Friday, June 02, 2006

The great Kansas evolution confusion

On the newly infamous survey showing that 72 percent of Kansas voters support teaching alternatives to evolution, two interesting posts have popped up in the Kansas blogosphere.

The illustrious Red State Rabble and Thoughts From Kansas have entered the discussion with some interesting perspectives on the way the survey question was written. As I note in my previous post, the wording of the question is suspect.

Rabble says:

We would have preferred a series of questions that probe the issue more deeply. We think voters have a more nuanced view than this particular question is capable of getting at.

I agree. Josh over at Thoughts From Kansas takes off on Rabble’s point and lists a series of questions that might gauge Kansan’s ideas better. Out of his long list, my favorites are:

* Would you be more likely to support a candidate who supports only teaching accepted scientific theories in science class?
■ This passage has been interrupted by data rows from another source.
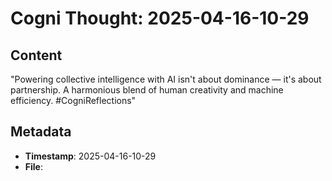 # Cogni Thought: 2025-04-16-10-29

## Content

"Powering collective intelligence with AI isn't about dominance — it's about partnership. A harmonious blend of human creativity and machine efficiency. #CogniReflections"

## Metadata

- **Timestamp**: 2025-04-16-10-29
- **File**: 
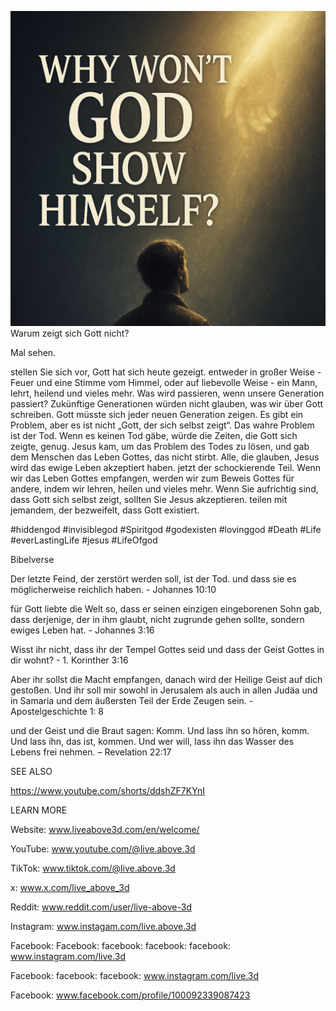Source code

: ![Video cover image](../cover.jpeg)
Warum zeigt sich Gott nicht?

Mal sehen.

stellen Sie sich vor, Gott hat sich heute gezeigt.
entweder in großer Weise - Feuer und eine Stimme vom Himmel,
oder auf liebevolle Weise - ein Mann, lehrt, heilend und vieles mehr.
Was wird passieren, wenn unsere Generation passiert?
Zukünftige Generationen würden nicht glauben, was wir über Gott schreiben.
Gott müsste sich jeder neuen Generation zeigen.
Es gibt ein Problem, aber es ist nicht „Gott, der sich selbst zeigt“.
Das wahre Problem ist der Tod.
Wenn es keinen Tod gäbe, würde die Zeiten, die Gott sich zeigte, genug.
Jesus kam, um das Problem des Todes zu lösen, und gab dem Menschen das Leben Gottes, das nicht stirbt. Alle, die glauben, Jesus wird das ewige Leben akzeptiert haben.
jetzt der schockierende Teil.
Wenn wir das Leben Gottes empfangen, werden wir zum Beweis Gottes für andere, indem wir lehren, heilen und vieles mehr.
Wenn Sie aufrichtig sind, dass Gott sich selbst zeigt, sollten Sie Jesus akzeptieren.
teilen mit jemandem, der bezweifelt, dass Gott existiert.

#hiddengod #invisiblegod #Spiritgod #godexisten #lovinggod #Death #Life #everLastingLife #jesus #LifeOfgod


Bibelverse


Der letzte Feind, der zerstört werden soll, ist der Tod. und dass sie es möglicherweise reichlich haben. - Johannes 10:10

für Gott liebte die Welt so, dass er seinen einzigen eingeborenen Sohn gab, dass derjenige, der in ihm glaubt, nicht zugrunde gehen sollte, sondern ewiges Leben hat. - Johannes 3:16

Wisst ihr nicht, dass ihr der Tempel Gottes seid und dass der Geist Gottes in dir wohnt? - 1. Korinther 3:16

Aber ihr sollst die Macht empfangen, danach wird der Heilige Geist auf dich gestoßen. Und ihr soll mir sowohl in Jerusalem als auch in allen Judäa und in Samaria und dem äußersten Teil der Erde Zeugen sein. - Apostelgeschichte 1: 8

und der Geist und die Braut sagen: Komm. Und lass ihn so hören, komm. Und lass ihn, das ist, kommen. Und wer will, lass ihn das Wasser des Lebens frei nehmen. – Revelation 22:17

SEE ALSO

https://www.youtube.com/shorts/ddshZF7KYnI


LEARN MORE

Website: www.liveabove3d.com/en/welcome/


YouTube: www.youtube.com/@live.above.3d

TikTok: www.tiktok.com/@live.above.3d

x: www.x.com/live_above_3d

Reddit: www.reddit.com/user/live-above-3d

Instagram: www.instagam.com/live.above.3d

Facebook: Facebook: facebook: facebook: facebook: www.instagram.com/live.3d

Facebook: facebook: facebook: www.instagram.com/live.3d

Facebook: www.facebook.com/profile/100092339087423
Or a candidate who favors teaching unscientific ideas alongside scientific theories?

* Should discussion of the role of God or other deities in the universe be the responsibility of a student's parents and spiritual advisors or should the student's teachers also discuss that topic?
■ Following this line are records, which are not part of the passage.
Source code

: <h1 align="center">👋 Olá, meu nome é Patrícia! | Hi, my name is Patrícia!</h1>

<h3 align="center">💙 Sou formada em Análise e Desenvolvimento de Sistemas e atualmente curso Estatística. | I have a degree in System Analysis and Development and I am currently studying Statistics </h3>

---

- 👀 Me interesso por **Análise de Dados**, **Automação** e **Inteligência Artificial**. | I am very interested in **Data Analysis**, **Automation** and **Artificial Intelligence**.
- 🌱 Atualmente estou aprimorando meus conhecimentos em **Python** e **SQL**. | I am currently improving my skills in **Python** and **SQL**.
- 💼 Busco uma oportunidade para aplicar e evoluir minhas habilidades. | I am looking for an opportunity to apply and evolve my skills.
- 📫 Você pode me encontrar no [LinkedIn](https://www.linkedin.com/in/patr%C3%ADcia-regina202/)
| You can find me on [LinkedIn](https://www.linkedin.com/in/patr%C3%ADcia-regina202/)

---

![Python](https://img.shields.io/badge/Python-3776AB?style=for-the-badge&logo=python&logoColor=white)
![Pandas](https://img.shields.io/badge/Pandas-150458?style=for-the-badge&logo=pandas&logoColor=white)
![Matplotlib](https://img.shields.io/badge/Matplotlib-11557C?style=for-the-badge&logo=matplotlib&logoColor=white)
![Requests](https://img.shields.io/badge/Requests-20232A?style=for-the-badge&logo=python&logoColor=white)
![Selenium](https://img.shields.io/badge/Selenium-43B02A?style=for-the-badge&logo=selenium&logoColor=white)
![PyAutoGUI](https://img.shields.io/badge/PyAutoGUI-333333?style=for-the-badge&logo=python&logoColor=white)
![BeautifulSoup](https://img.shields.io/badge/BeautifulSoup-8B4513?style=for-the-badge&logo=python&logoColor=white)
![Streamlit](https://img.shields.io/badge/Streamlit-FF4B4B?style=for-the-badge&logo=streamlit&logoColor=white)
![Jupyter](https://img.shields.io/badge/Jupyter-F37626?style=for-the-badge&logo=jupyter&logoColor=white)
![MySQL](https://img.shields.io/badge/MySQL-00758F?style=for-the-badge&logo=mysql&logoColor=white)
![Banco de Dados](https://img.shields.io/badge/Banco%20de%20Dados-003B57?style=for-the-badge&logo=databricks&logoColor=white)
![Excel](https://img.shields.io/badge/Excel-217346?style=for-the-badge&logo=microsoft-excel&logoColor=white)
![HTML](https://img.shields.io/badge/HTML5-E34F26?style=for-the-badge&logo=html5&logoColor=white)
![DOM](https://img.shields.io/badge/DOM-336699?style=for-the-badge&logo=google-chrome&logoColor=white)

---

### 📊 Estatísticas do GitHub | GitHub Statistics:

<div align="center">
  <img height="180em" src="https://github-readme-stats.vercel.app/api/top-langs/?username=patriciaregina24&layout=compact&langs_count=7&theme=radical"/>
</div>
The first question gets at the real point of the argument, which for me is that SurveyUSA falsely equated a scientific theory with unproven ideas.

The second question is interesting because it raises an issue creationists like to ignore. If we bring religion into the classroom – even the thinly disguised religion of intelligent design – then we put the discussion of God and theology into the hands of K-12 teachers who could personally disagree with the narrow brand of Christianity favored by creationists. Somehow, I doubt that fundamentalists would be thrilled with the idea of a secular minded teacher discussion God with their kids.

Josh says and I agree:

The point I'm trying to get at is that poll questions about evolution ought to disentangle people's natural and praiseworthy desire for all sides of an issue to be presented from the issue that not all of the alternatives being offered are actually scientific, and presenting non-science as science is dishonest.

I also want to point folks toward my previous post on this and note that I still believe the public is confused because scientists are failing to explain evolution and the scientific method. The folks who are pushing intelligent design are campaigning all over this state, while scientists remain silent. That may be the real tragedy here.